Dr Cynthia Kamwengo on Policy emulation and self-reliance in Africa-Asia cooperation: lessons from Zambia

Lunch, tea and coffee available from 12.30, Sidgwick Hall, Newnham College, (a short distance from the Porters Lodge)

Much western analysis of Africa-Asia relations tends to focus on how rising powers, such as China or India, are using development cooperation to influence policymaking in African countries, in line with their foreign policy or economic interests. However, limited studies have attempted to understand how this cooperation fits into the plans and aspirations of African countries. This seminar will contribute to filling this gap by examining the history of development planning in Zambia and its intersections with global politics. 

Drawing on key stakeholder interviews and archival research, it will examine how policymaking in Zambia has been shaped by the United Kingdom and the country’s long history of political,  conomic
and cultural cooperation with China, India, Malaysia, Japan, North and South Korea. It aims to highlight that Zambia’s strategy for engaging with these diverse partners has not been aimed at advancing capitalism nor communism, but decolonization. More specifically, the Zambian government has used these partnerships to secure finances, skills and technologies to address the political and economic structural inequalities inherited from the colonial era, so that it can achieve sustainable development and self-reliance.

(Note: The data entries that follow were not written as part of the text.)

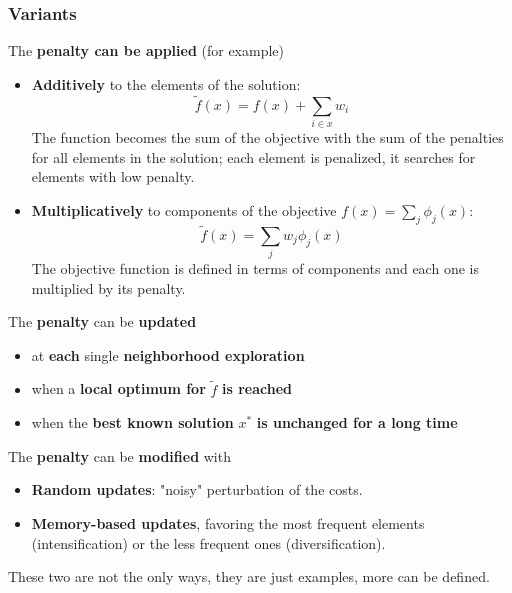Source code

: \documentclass[11pt]{article}
\begin{document}
	\newpage
	
	\subsubsection{Variants}
	
	The \textbf{penalty can be applied} (for example)
	\begin{itemize}
		\item \textbf{Additively} to the elements of the solution:
		$$ \tilde{f} (x) = f (x) + \sum_{i \in x} w_i $$
		The function becomes the sum of the objective with the sum of the penalties for all elements in the solution; each element is penalized, it searches for elements with low penalty.\\
		
		\item \textbf{Multiplicatively} to components of the objective $f (x) = \sum_j \phi_j (x)$:
		$$ \tilde{f} (x) = \sum_j w_j \phi_j (x) $$
		The objective function is defined in terms of components and each one is multiplied by its penalty.\\
	\end{itemize}
	
	The \textbf{penalty} can be \textbf{updated}
	\begin{itemize}
		\item at \textbf{each} single \textbf{neighborhood exploration}
		
		\item when a \textbf{local optimum for} $\tilde{f}$ \textbf{is reached}
		
		\item when the \textbf{best known solution} $x^\ast$ \textbf{is unchanged for a long time}
	\end{itemize}
	\nn
	
	The \textbf{penalty} can be \textbf{modified} with
	\begin{itemize}
		\item \textbf{Random updates}: "noisy" perturbation of the costs.\\
		
		\item \textbf{Memory-based updates}, favoring the most frequent elements (intensification) or the less frequent ones (diversification).\\
	\end{itemize}
	
	These two are not the only ways, they are just examples, more can be defined.\\
	
\end{document}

Cynthia Kamwengo is the CDS Postdoctoral Research Fellow in International Development at the University of Bath. She holds a PhD in Human Geography from Durham University and MA in
International Development from Flinders University. She has published academic research and supported the OECD-DCD to produce a policy paper on South-South/triangular cooperation in African
countries. Her ongoing research seeks to make conceptual contributions to the broader study of African agency, the rising powers in global development and the transformation of multilateralism.